■ Stored data entries ■
%%

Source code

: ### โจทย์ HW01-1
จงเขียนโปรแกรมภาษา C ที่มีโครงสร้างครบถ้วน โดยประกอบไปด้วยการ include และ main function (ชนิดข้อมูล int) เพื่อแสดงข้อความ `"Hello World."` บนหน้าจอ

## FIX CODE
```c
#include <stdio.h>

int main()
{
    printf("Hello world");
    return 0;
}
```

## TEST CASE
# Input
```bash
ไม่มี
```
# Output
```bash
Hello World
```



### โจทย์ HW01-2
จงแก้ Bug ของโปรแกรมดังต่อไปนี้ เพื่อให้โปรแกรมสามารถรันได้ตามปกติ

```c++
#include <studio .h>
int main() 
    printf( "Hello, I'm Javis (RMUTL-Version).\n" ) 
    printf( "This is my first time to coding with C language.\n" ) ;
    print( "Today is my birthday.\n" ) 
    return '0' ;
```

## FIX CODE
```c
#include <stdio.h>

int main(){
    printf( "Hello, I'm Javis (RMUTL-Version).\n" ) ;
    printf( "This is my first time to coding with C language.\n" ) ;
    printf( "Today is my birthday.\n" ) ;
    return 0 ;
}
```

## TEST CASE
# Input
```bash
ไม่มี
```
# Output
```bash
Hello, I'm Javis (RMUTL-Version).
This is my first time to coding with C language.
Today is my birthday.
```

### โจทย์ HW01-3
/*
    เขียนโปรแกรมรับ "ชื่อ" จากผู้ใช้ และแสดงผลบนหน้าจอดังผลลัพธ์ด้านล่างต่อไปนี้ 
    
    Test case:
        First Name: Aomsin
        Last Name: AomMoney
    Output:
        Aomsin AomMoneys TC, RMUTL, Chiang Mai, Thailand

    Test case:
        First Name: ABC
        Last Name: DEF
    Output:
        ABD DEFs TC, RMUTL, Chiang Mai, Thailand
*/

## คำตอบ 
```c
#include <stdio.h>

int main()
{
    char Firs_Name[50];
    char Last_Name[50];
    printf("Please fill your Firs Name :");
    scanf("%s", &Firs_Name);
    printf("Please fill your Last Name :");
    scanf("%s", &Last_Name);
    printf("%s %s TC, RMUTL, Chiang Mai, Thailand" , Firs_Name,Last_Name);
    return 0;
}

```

%%

In the data above, find each line that has the word "Thailand" and copy it out.

■ Completed task ■
        Aomsin AomMoneys TC, RMUTL, Chiang Mai, Thailand
        ABD DEFs TC, RMUTL, Chiang Mai, Thailand
    printf("%s %s TC, RMUTL, Chiang Mai, Thailand" , Firs_Name,Last_Name);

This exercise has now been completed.